PubMed, Embase, and the Cochrane Register of Controlled Trials were searched for relevant studies published up to July 2015. The following terms were used: (“NSCLC” or “lung cancer” or “non-small cell lung cancer”) and (“lymph node ratio” or “LNR”). The MeSH terms were used: “Lung Neoplasms” or “Carcinoma, Non-Small-Cell Lung”. No language restrictions were imposed. References from relevant articles, including review papers, were also reviewed.
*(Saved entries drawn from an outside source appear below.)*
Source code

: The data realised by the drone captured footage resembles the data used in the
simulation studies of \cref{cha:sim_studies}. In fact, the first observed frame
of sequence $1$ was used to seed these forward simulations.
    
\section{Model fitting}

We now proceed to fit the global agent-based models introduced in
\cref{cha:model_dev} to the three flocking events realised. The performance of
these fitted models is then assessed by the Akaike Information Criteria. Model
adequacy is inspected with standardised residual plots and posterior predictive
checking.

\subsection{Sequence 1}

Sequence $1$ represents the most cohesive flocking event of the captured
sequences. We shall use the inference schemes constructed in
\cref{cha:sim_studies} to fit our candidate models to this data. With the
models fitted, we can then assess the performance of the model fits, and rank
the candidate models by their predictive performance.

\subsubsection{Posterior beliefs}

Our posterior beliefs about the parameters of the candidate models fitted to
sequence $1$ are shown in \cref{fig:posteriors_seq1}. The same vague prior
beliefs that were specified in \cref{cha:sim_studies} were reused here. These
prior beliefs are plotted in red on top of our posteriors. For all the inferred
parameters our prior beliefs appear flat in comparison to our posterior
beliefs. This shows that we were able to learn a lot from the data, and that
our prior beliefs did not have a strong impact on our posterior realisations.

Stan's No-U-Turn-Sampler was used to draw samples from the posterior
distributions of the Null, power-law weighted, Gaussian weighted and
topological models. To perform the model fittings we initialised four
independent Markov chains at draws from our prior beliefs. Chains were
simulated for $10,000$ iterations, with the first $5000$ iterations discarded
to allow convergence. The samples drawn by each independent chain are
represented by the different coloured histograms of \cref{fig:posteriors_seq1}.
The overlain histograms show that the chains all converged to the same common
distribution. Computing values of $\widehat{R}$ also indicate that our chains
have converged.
Selection and exclusion criteria

Studies were included in the meta-analysis if they fulfilled the following inclusion criteria: 1) study design: cohort studies; 2) population: patients with NSCLC; 3) primary outcome: the relationship between LNR and disease-specific survival (DSS) and overall survival (OS). Abstract, case reports, review articles, experimental studies and commentary articles were excluded. Eighteen studies were searched from PubMed, Embase, and the Cochrane Register of Controlled Trials. However, four duplicate studies and two studies without of survival were excluded. At last, twelve studies were selected for this meta-analysis.

Data extraction

Two investigators reviewed and extracted information independently from selected publications in accordance with the above mentioned inclusion and exclusion criteria. Any conflicts over study/data inclusion were settled by a discussion between the investigators. The following items were extracted from each study if available: first author, year of publication, age, T stage, N stage, sample size, follow-up years, and covariates.

Qualitative assessment

Two authors completed the quality assessment independently. The Newcastle-Ottawa Scale (NOS) was used to evaluate the methodological quality, which scored studies by the selection of the study groups, the comparability of the groups, and the ascertainment of the outcome of interest. We considered a study awarded 0-3, 4-6, or 7-9 as a low-, moderate-, or high-quality study, respectively.

Statistical analysis

We estimated the hazard ratio (HR) with 95% confidence interval (CI) for primary outcome. The multivariable-adjusted HRs with 95% CIs were pooled in this analysis. Heterogeneity of the combined studies was assessed with Cochran’s Q-statistic test and I2 test. The P value of Cochran’s Q-statistic of below 0.05, was considered statistically significant heterogeneity. The I2 test provides a measure of the degree of heterogeneity in the results. Typically, values of 0~25% are considered to represent no heterogeneity, 25~50% to modest heterogeneity, 50~75% to large heterogeneity and 75~100% to extreme heterogeneity. A random effects model was applied. Subgroup analysis and sensitivity analysis were performed. Sensitivity analyses were conducted to assess the strength of our findings by excluding one study at a time. Publication bias was investigated by Egger’s test. All statistical analyses were performed with STATA 11.0 software.

Conflicts of interest

The authors declare that they have no conflicts of interest.